Colonisations-Verein von 1849 in Hamburg
1849 wurde der Colonisations-Verein von 1849 in Hamburg gegründet, deren Rechtsnachfolger 1879 die Hanseatische Kolonisations-Gesellschaft wurde.[1] Ziel des Vereins war die Übersiedlung deutscher Auswanderer nach Brasilien. Zu diesem Zwecke sollte eine Kolonie gegründet und aufgebaut werden.
Vorgeschichte
Die Gesellschaft zu Beförderung der Auswanderung nach den südlichen Provinzen Brasiliens
Brasilien war bis zum Jahr 1815 portugiesische Kolonie gewesen, 1822 hatte der Sohn des portugiesischen Königs die Unabhängigkeit erklärt. 1827 hatte der Hamburger Syndikus Karl Sieveking bereits einen Handelsvertrag für die Hamburger Kaufleute in Rio de Janeiro geschlossen.[2] Da die Hamburger Kaufmannschaft empfindlich reagierte, wenn es Bremer Kaufleuten gelungen war, einen Vorsprung zu realisieren, war ihnen deren Vorherrschaft im Auswanderergeschäft nach Nordamerika ein Dorn im Auge. Ein Hinweis von Syndikus Karl Sieveking am 30. März 1846, dass der Bremer Senat seine Fühler in Richtung Südamerika auszustrecken beabsichtige, veranlasste eine Reihe von Aktivitäten. Nachdem die Anfänge noch geheim gehalten werden konnten, gründete sich im Spätherbst 1846 eine „Gesellschaft zu Beförderung der Auswanderung nach den südlichen Provinzen Brasiliens“ mit dem Ziel, ein Gebiet, das in etwa dem zwölffachen der Größe des damaligen Gebietes von Hamburg entsprochen hatte, in den Provinzen Rio Grande oder Santa Catharina zu besiedeln.[3] Unter den Förderern waren die Firmen Chr. Matth. Schröder & Co, C.J. Johns Söhne, Ross, Vidal & Co, Rob. M. Sloman, A. J. Schön & Söhne, A. Abendroth, u. a. Adolph Schramm wurde zu Verhandlungen nach Rio de Janeiro gesandt. Diese Verhandlungen zogen sich aus verschiedenen Gründen in die Länge. Am 30. Juni 1847 verstarb mit Karl Sieveking der starke Förderer dieses Vorhabens.
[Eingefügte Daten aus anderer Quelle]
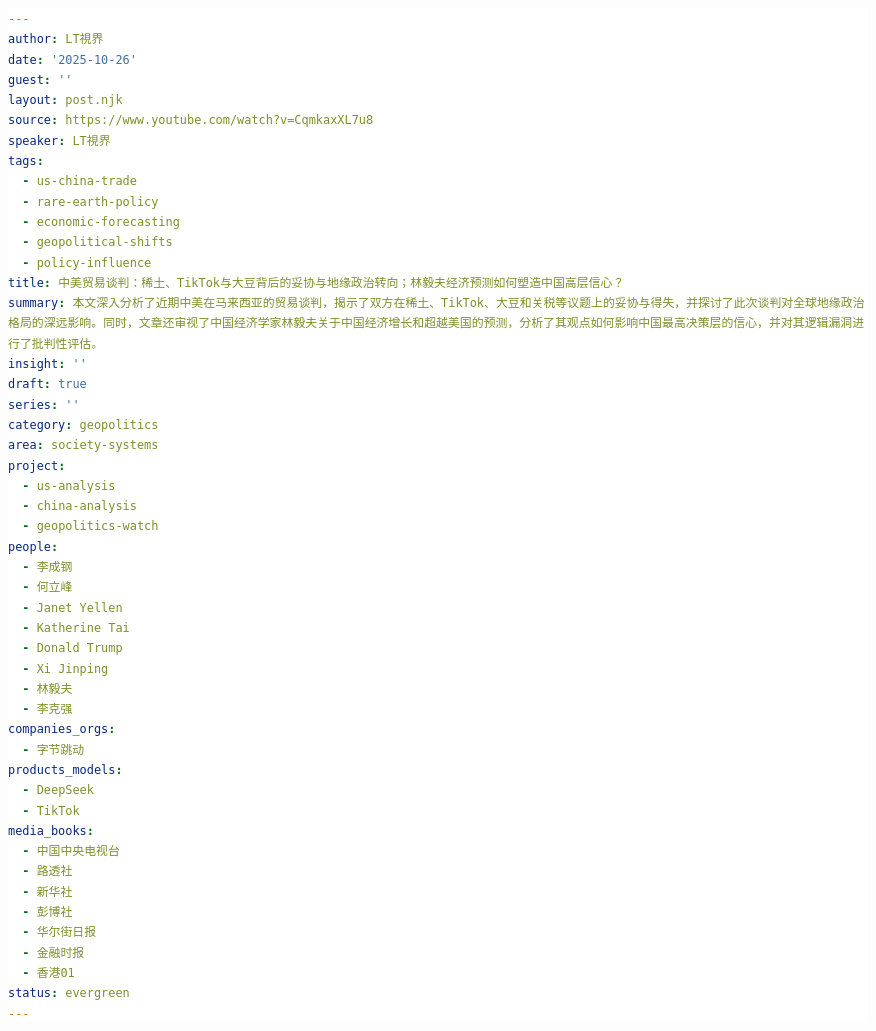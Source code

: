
 ```yaml
---
author: LT視界
date: '2025-10-26'
guest: ''
layout: post.njk
source: https://www.youtube.com/watch?v=CqmkaxXL7u8
speaker: LT視界
tags:
  - us-china-trade
  - rare-earth-policy
  - economic-forecasting
  - geopolitical-shifts
  - policy-influence
title: 中美贸易谈判：稀土、TikTok与大豆背后的妥协与地缘政治转向；林毅夫经济预测如何塑造中国高层信心？
summary: 本文深入分析了近期中美在马来西亚的贸易谈判，揭示了双方在稀土、TikTok、大豆和关税等议题上的妥协与得失，并探讨了此次谈判对全球地缘政治格局的深远影响。同时，文章还审视了中国经济学家林毅夫关于中国经济增长和超越美国的预测，分析了其观点如何影响中国最高决策层的信心，并对其逻辑漏洞进行了批判性评估。
insight: ''
draft: true
series: ''
category: geopolitics
area: society-systems
project:
  - us-analysis
  - china-analysis
  - geopolitics-watch
people:
  - 李成钢
  - 何立峰
  - Janet Yellen
  - Katherine Tai
  - Donald Trump
  - Xi Jinping
  - 林毅夫
  - 李克强
companies_orgs:
  - 字节跳动
products_models:
  - DeepSeek
  - TikTok
media_books:
  - 中国中央电视台
  - 路透社
  - 新华社
  - 彭博社
  - 华尔街日报
  - 金融时报
  - 香港01
status: evergreen
---
```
Dies und die allgemeine politische Situation in Deutschland führten dazu, dass sich die „Gesellschaft zu Beförderung der Auswanderung nach den südlichen Provinzen Brasiliens“ sang- und klanglos im Herbst 1847 auflöste.
Geschichte
Im Frühjahr 1846 bereits war mit Hilfe der „Gesellschaft zu Beförderung der Auswanderung nach den südlichen Provinzen Brasiliens“ Hermann Blumenau nach Brasilien gereist. Möglicherweise war der Kontakt über Johann Eduard Wappäus zustande gekommen.[4] Hermann Blumenau war der Autor einer Veröffentlichung unter dem Titel Deutsche Auswanderung und Kolonisation, die Johann Eduard Wappäus 1846 als Professor für Geographie ohne Namensnennung mit Anmerkungen versehen und herausgegeben hatte. Blumenau hatte dabei auf Berichte und Einschätzungen von Johann Jakob Sturz (1800–1877) zurückgegriffen, der sich aus eigener Anschauung für die Abschaffung der Sklaverei eingesetzt hatte. Ab 1843 war Sturz brasilianischer Konsul für Preußen geworden. Hermann Blumenau hatte nur für kurze Zeit in Dienste der Gesellschaft gestanden. 1848 war er nach Deutschland zurückgekehrt, um Siedler anzuwerben. 1850 gründete er seine eigene Siedlung.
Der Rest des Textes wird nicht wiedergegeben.